Dean vanished off into our room, and I knew better than to bug him, what with the black cloud he was dragging around. It wasn't worth getting rained on.
But he went out ten minutes later and didn't come back till sometime near dawn.
And for all the shit we'd been through, he and I, all the crappy towns we'd hunkered down in—he'd never done that before. Left me alone all night, like that.
He smelled like cigarettes and beer when he blew in, and it was a good thing Dad was off killing whatever needed to be dead this time because otherwise, Dean would have been next.
But there was something else to it, too, when Dean stumbled into our room. He sat heavy on the edge of his bed like his bones were weary, like his body weighed more than he could stand. He sat there a long time, staring at nothing in the dark.
I pretended to sleep. Dean must have known I was awake, though. He had to. But he didn't say a word.
After a while, he pitched up and stumbled away. I heard the water run, his toothbrush hit the sink, his belt buckle clatter to the floor. His bed heave as he rolled inside.
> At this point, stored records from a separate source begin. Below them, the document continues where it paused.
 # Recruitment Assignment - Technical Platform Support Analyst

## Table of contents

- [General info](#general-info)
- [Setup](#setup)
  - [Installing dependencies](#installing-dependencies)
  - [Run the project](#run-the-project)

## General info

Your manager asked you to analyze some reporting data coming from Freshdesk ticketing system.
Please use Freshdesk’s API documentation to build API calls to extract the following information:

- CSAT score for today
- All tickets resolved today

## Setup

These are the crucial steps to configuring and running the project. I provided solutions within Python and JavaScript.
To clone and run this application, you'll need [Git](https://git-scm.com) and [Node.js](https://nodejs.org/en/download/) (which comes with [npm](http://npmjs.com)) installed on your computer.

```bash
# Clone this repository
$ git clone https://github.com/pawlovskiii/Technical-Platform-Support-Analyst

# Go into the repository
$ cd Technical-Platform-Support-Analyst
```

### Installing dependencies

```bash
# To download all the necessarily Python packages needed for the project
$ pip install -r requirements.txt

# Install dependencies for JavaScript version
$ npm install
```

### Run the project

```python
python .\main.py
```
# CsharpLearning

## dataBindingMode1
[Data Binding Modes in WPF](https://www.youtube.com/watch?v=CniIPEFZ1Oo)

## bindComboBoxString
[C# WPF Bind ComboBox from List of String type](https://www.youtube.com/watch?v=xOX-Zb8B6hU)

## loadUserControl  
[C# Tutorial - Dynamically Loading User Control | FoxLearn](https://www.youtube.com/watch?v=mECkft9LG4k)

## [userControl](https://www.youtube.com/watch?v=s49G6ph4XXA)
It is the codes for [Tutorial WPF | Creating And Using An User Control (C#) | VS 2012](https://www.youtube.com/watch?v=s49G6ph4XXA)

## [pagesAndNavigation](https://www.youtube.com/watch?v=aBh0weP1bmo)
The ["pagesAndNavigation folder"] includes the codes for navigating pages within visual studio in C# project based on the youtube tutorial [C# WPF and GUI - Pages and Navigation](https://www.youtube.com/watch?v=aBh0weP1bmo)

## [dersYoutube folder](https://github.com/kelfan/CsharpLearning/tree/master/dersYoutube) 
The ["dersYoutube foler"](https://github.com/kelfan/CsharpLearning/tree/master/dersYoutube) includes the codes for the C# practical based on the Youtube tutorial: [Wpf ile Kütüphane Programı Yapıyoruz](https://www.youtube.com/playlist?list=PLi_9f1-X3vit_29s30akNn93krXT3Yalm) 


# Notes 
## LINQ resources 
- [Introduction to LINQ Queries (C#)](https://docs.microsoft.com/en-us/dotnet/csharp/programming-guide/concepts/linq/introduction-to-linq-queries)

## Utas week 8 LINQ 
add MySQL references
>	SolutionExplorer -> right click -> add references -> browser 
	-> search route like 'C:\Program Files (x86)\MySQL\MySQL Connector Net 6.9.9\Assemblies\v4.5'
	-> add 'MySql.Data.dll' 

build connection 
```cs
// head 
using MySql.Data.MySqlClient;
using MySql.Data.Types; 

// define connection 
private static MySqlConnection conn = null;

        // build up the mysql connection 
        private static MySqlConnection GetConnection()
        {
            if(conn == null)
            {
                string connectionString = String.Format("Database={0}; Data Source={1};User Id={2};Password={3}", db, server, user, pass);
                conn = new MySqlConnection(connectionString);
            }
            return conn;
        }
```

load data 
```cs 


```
I laid awake a long time, my mouth full of smoke and my head filled with the sound of his breathing. It was hard and low, and he sounded just like Dad.
The next day—after getting up at the crack of two in the afternoon—he took me out to the edge of town. Where the houses let out into a thin forest that followed a shallow creek up into the hills a little. The whole way was littered with broken glass and trash, up to a clearing—clearly the local teen hangout, if the Natty Light cans were any indication—where the water got a little deeper and pooled clean and clear.
He stood there, a long moment. "Some of the guys on the lacrosse team showed me this last night," he said, squinting into the sunlight. "I dunno, it was kind of cool."
Something unsettled inside of me, snapped its moorings and drifted away from the dock, because all that self-assurance, all that ease, that had formed Dean back in those days, it wasn't there anymore. Flat out gone.
It wasn't in his eyes or spread smooth over his shoulders or set into the line of his jaw. All that suave and cool and smoothness that made Dean, well, Dean, my big brother, seemed tarnished and swallowed whole. Crushed.
"But, you know what Dad would say. Don't get too attached."
He reached into his pocket and pulled out that cheap necklace with the sailboat on it, sparkling in the afternoon light.
"It was stupid, wasn't it?" he asked, finally looking at me. But it wasn't a question. Not really. More like a statement of fact. His face twisted, went heavy and sad, and his eyes wouldn't let me go. "No use in bein' sentimental, Sammy."
Then he reared back and hurled that cheap trinket as far as he could, as hard as he could, like the thing was burning his hand. We heard it splash somewhere. Sink somewhere. Get lost somewhere.
I felt my eyes sting, opened my mouth to ask why, why he hadn't even tried to call her, at least, try and explain that we had to leave, that it wasn't his choice, but Dean was faster.
"Come on," he said, gruff, but he drew his arm around me like he used to when I was little, and we stumbled back down the path, over the trash, little vestiges of other people's lives, and home.
He made me spaghetti and garlic bread and didn't say Shannon's name again for a long, long time.